Des outils de pilotage qui se basent sur les bilans hydriques permettent de déclencher le cas échéant l’irrigation. L’outil Irribet par exemple, développé par l’ITB, est spécialement dédié à la culture de la betterave. À partir des données météorologiques pluviométriques, d’évapotranspiration, de la réserve utile, des dates de semis, l’outil indique à quel moment il est nécessaire de déclencher l’irrigation.
La betterave à sucre a besoin d’eau tout au long de son cycle. Toutefois le préjudice lié à des stress hydriques de fin de cycle est moindre. Aussi, les apports précoces sont à privilégier et seront mieux valorisés par la culture. De plus, au-delà d’une certaine date, la probabilité du retour de la pluie est bien plus forte.
Des essais longues durées menés par l’ITB (2006/2023) dans le département du Loiret, indiquent qu’en l’absence de pluies suffisantes, l’irrigation s’avère être payante sur le plan économique dans chaque situation (modalités irriguées sans contrainte de volume) en comparaison à des modalités non irriguées (scénario réalisé avec une tonne de betteraves payée 40 euros).
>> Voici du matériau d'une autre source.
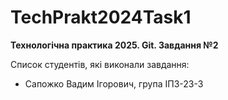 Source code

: # TechPrakt2024Task1
**Технологічна практика 2025. Git. Завдання №2**

Список студентів, які виконали завдання:
* Сапожко Вадим Ігорович, група ІПЗ-23-3
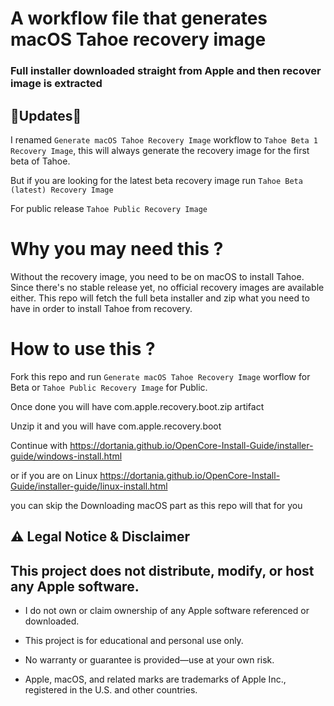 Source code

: # A workflow file that generates macOS Tahoe recovery image

### Full installer downloaded straight from Apple and then recover image is extracted

## 🚨Updates🚨

I renamed `Generate macOS Tahoe Recovery Image` workflow to `Tahoe Beta 1 Recovery Image`, this will always generate the recovery image for the first beta of Tahoe.

But if you are looking for the latest beta recovery image run `Tahoe Beta (latest) Recovery Image`

For public release `Tahoe Public Recovery Image`

# Why you may need this ?

Without the recovery image, you need to be on macOS to install Tahoe. Since there's no stable release yet, no official recovery images are available either.
This repo will fetch the full beta installer and zip what you need to have in order to install Tahoe from recovery.

# How to use this ?

Fork this repo and run `Generate macOS Tahoe Recovery Image` worflow for Beta or `Tahoe Public Recovery Image` for Public.

Once done you will have com.apple.recovery.boot.zip artifact

Unzip it and you will have com.apple.recovery.boot

Continue with https://dortania.github.io/OpenCore-Install-Guide/installer-guide/windows-install.html

or if you are on Linux https://dortania.github.io/OpenCore-Install-Guide/installer-guide/linux-install.html

you can skip the Downloading macOS part as this repo will that for you

## ⚠️ Legal Notice & Disclaimer

## This project does not distribute, modify, or host any Apple software.

- I do not own or claim ownership of any Apple software referenced or downloaded.

- This project is for educational and personal use only.

- No warranty or guarantee is provided—use at your own risk.

- Apple, macOS, and related marks are trademarks of Apple Inc., registered in the U.S. and other countries.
Dans ces essais, les apports d’eau après le 15 août ne semblent pas montrer d’intérêt, sauf si l’absence de pluies est manifeste. Par ailleurs, un autre réseau d’essais confirme que même dans les situations sous contraintes (interdiction d’irriguer au-delà de la mi-juillet), l’irrigation, même arrêtée précocement s’avère intéressante sur le plan économique par rapport à une modalité « non irriguée ».
Quoi qu’il en soit, l’irrigation reste une charge pour le planteur, il est donc indispensable d’en optimiser l’usage pour que la marge brute reste positive.